Electron beams seem too good to be true - wouldn't a beam of negatively charged particles travelling through a vacuum repel itself apart? In practice this is rarely an issue, as a beam current and energy are chosen such that any beam divergence is small over the distance of interest. However, when the beam propagates through air instead of a vacuum, collisions between beam electrons and air particles introduce a new source of scattering which increases the rate of particle divergence.
The aim of this paper is to demonstrate a method to reduce beam divergence in air, which involves sending the electron beam within a laser pulse. The laser ionises air particles into a plasma, and within the plasma, beam divergence can be reduced by self-generated magnetic fields.

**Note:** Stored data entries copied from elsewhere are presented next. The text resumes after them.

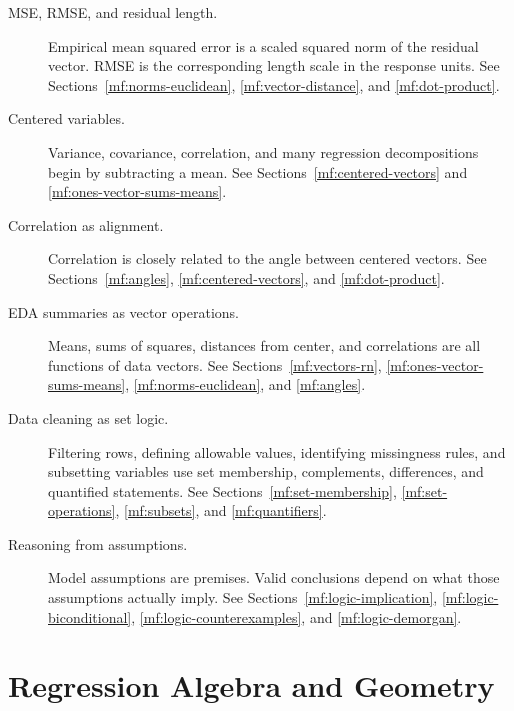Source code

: \begin{description}
    \item[MSE, RMSE, and residual length.] Empirical mean squared error is a scaled squared norm of the residual vector. RMSE is the corresponding length scale in the response units. See Sections~\ref{mf:norms-euclidean}, \ref{mf:vector-distance}, and \ref{mf:dot-product}.

    \item[Centered variables.] Variance, covariance, correlation, and many regression decompositions begin by subtracting a mean. See Sections~\ref{mf:centered-vectors} and \ref{mf:ones-vector-sums-means}.

    \item[Correlation as alignment.] Correlation is closely related to the angle between centered vectors. See Sections~\ref{mf:angles}, \ref{mf:centered-vectors}, and \ref{mf:dot-product}.

    \item[EDA summaries as vector operations.] Means, sums of squares, distances from center, and correlations are all functions of data vectors. See Sections~\ref{mf:vectors-rn}, \ref{mf:ones-vector-sums-means}, \ref{mf:norms-euclidean}, and \ref{mf:angles}.

    \item[Data cleaning as set logic.] Filtering rows, defining allowable values, identifying missingness rules, and subsetting variables use set membership, complements, differences, and quantified statements. See Sections~\ref{mf:set-membership}, \ref{mf:set-operations}, \ref{mf:subsets}, and \ref{mf:quantifiers}.

    \item[Reasoning from assumptions.] Model assumptions are premises. Valid conclusions depend on what those assumptions actually imply. See Sections~\ref{mf:logic-implication}, \ref{mf:logic-biconditional}, \ref{mf:logic-counterexamples}, and \ref{mf:logic-demorgan}.
\end{description}

\section{Regression Algebra and Geometry}
\label{mf:da-bridge-regression-algebra-geometry}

To numerically support the assumptions in this anaylsis, a series of 2D Particle-In-Cell simulations were run in EPOCH (FORTRAN) to show that beam propagation through plasma can reduce divergence when compared to vacuum propagation. In Figure 2, the beam profiles in both plasma and vacuum backgrounds were compared to show the reduced beam divergence in plasma. The beam-plasma interaction is characterised further in Figures 3 and 4, to help describe this behaviour.
Reproduction of this work would involve running EPOCH simulations in 2D
Code: https://github.com/Warwick-Plasma/epoch
Documentation: https://github.com/Warwick-Plasma/EPOCH_manuals/releases
At present, visualisation scripts to reproduce the figures are not present in EPOCH. However, the code does come with tools to read the SDF files which are output, and data can be processed to reproduce the figures.
Most electron beam physics is considered in the context of a vacuum, but there are applications to long-range electron beam transmission in air. As particle acceleration sources become more compact, we may have the chance to take particle beams out to the real world. The example provided in the paper describes that of x-ray backscatter detectors, where significantly stronger signals could be achieved by scanning objects with electron beams.
This paper forms the basis for a potential new mode of particle-beam research, and it is important to ensure the reproducibility of this work for groups who wish to explore the applications of this new technology.
The Reprohackers should attempt to reproduce Figures 2-4.